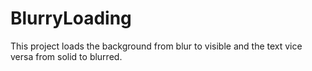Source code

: # BlurryLoading
This project loads the background from blur to visible and
the text vice versa from solid to blurred.

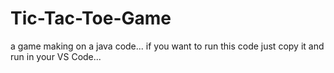 # Tic-Tac-Toe-Game
a game making on a java code...
if you want to run this code just copy it and run in your VS Code...
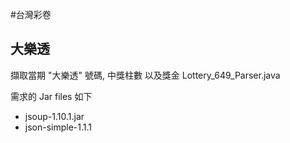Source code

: #台灣彩卷

## 大樂透
擷取當期 "大樂透" 號碼, 中獎柱數 以及獎金
Lottery_649_Parser.java

需求的 Jar files 如下
* jsoup-1.10.1.jar 
* json-simple-1.1.1
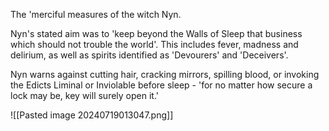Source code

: The 'merciful measures of the witch Nyn.

Nyn's stated aim was to 'keep beyond the Walls of Sleep that business which should not trouble the world'. This includes fever, madness and delirium, as well as spirits identified as 'Devourers' and 'Deceivers'.

Nyn warns against cutting hair, cracking mirrors, spilling blood, or invoking the Edicts Liminal or Inviolable before sleep - 'for no matter how secure a lock may be, key will surely open it.'

![[Pasted image 20240719013047.png]]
● ● ● ● ● ● ●
Task requirements:
Take every line from the records above that has the word "java" and copy it.

Output for this task:
a game making on a java code...
Lottery_649_Parser.java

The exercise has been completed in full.